Ich habe hier noch ein paar alte IDE-3''-Festplatten liegen (60GB, 80GB, etc.), die ich ungerne einfach wegschmeissen würde. Ich weiss, dass ich einfach externe Festplatten-Gehäuse kaufen kann, aber dann hätte ich zig kleine, aber schwere Festplatten, was nicht sehr praktikabel ist.

Gibt es irgendwie bessere Möglichkeiten? Gibt es Gehäuse, in die mehrere Festplatten reingehen, so dass mehrere Einzelfestplatten als eine große externe Festplatte verwendet werden können? Könnte ich daraus irgendwie einen NAS-Server oder so bauen?


----------



## Anton Anonym (13. Juni 2010)

Um mehrere Festplatten zu einer großen zusammen zu fassen, benötigst Du einen RAID-Controller welcher JBOD unterstützt.
Conrad hat einen für den PCI-Express Bus, allerdings kannst Du dort nur 2 Festplatten anschließen.
IDE ist (leider) out, daher würde ich mich auf dem Gebrauchtmarkt umsehen ob Du ein NAS für möglichst viele IDE-Festplatten findest, welcher auch JBOD unterstützt.

Vermutlich ist es aber sinnvoller (und sicherlich auch günstiger) die Festplatten zu entsorgen und gleich eine externe USB-Festplatte mit z.B. 1 TB zu kaufen (bekommt man schon ab ca. 70 Euro in der 3,5" Ausführung). 

Evtl. hast Du Glück und bekommst z.B. bei eBay noch ein paar Euro für die alten Festplatten.
Schliesslich gibt es noch genug "alte" Computer die durchaus noch brauchbar sind, aber deren Festplattencontroller nur bis 137 GB (oder weniger) unterstützen (so kleine IDE-Festplatten bekommt man in der Regel nurnoch gebraucht).


----------



## Raubkopierer (13. Juni 2010)

Nur fürs Protokoll: Die hier genannte Limitierung hat rein gar nichts mit dem IDE-Controller zu tun sondern liegt im Betriebssystem begraben. Das Problem wird unter XP etwa mit Servicepack 1 behoben.

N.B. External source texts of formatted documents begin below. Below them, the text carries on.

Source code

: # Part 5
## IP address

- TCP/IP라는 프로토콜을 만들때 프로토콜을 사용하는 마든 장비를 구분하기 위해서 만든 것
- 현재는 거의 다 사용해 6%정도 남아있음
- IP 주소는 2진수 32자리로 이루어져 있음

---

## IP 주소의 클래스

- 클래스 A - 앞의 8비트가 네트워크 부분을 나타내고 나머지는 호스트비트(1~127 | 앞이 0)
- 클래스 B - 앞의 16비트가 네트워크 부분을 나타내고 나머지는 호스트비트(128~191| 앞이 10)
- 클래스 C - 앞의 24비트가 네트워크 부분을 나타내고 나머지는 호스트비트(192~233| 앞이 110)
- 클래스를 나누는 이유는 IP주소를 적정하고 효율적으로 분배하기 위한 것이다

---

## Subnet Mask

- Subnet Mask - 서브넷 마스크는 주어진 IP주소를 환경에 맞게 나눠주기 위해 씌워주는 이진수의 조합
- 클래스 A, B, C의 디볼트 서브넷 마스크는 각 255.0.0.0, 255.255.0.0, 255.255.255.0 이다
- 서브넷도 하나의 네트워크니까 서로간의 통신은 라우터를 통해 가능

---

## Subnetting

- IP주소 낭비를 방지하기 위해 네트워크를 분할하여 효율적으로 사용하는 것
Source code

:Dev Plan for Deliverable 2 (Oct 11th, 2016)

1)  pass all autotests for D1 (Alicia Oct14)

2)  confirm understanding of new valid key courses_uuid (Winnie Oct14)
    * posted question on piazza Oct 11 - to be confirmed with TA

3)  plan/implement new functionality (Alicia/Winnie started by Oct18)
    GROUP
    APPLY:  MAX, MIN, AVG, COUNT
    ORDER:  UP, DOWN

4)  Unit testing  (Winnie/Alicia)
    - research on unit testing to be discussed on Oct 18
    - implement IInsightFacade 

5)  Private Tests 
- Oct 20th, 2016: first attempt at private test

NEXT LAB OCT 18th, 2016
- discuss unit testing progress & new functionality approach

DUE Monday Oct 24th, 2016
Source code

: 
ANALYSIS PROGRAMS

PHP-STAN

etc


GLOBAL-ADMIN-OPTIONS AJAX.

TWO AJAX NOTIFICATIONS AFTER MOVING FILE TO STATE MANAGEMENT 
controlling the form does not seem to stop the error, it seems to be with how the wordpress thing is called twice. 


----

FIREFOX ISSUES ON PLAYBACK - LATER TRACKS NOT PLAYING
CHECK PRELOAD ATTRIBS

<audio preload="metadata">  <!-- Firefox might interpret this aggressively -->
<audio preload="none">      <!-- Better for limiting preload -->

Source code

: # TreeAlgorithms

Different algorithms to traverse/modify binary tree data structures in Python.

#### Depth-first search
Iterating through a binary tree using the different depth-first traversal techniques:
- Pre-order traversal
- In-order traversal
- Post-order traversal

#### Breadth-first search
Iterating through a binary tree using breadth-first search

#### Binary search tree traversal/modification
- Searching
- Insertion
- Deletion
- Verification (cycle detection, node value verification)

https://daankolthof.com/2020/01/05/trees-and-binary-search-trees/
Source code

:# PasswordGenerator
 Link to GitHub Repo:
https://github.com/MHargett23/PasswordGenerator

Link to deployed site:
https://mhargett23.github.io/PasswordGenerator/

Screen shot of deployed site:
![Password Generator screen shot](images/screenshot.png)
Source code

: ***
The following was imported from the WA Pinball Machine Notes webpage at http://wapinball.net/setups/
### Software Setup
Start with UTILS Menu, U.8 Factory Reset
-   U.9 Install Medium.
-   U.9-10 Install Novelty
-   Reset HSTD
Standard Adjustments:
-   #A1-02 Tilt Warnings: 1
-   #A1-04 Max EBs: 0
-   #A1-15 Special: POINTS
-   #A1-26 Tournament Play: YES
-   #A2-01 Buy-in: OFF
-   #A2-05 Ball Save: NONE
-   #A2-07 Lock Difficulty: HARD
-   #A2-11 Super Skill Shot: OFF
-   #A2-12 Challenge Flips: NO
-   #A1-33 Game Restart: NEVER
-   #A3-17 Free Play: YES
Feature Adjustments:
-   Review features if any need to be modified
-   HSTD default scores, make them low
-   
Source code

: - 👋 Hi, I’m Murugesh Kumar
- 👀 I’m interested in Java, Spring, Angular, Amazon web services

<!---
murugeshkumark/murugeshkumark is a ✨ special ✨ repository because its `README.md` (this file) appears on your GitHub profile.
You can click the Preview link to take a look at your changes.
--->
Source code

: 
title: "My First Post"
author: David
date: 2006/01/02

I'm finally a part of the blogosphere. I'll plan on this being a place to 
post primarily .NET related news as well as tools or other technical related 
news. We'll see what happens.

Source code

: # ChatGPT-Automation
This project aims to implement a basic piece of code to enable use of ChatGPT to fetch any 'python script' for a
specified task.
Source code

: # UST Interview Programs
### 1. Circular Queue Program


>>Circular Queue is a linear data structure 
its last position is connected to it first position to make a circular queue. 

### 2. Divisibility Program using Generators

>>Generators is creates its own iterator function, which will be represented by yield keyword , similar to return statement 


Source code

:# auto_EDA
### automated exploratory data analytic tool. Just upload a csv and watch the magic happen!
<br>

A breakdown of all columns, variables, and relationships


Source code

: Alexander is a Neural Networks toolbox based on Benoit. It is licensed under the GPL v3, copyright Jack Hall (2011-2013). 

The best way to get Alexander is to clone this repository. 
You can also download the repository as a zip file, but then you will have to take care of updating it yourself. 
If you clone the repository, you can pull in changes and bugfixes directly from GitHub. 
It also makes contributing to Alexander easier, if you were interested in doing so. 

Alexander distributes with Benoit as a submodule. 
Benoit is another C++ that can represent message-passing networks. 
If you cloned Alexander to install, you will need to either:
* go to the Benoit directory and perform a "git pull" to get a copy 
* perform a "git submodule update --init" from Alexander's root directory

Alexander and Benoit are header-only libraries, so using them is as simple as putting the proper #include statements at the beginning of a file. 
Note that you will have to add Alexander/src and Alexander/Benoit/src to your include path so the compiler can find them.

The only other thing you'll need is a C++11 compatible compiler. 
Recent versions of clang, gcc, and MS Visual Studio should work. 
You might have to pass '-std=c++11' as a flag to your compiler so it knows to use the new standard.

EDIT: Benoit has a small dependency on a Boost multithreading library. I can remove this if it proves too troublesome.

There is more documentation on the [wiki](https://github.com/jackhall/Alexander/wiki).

Weiter gibts ne Menge andere Sachen, die man mit kleinen Festplatten machen kann. Zum Beispiel Multimedia-Server baun, die dann Videos aus dem Netzwerk streamen oder Musik abspielen. Dort müssen die Daten nicht zwangsläufig auf dem Server gespeichert werden. Aber genau wie ein RAID ist das eher Spielerei, da es bessere Lösungen gibt. Ein Raid wäre aufgrund der vielen kleinen Volumen sogar äußerst unpraktisch.


----------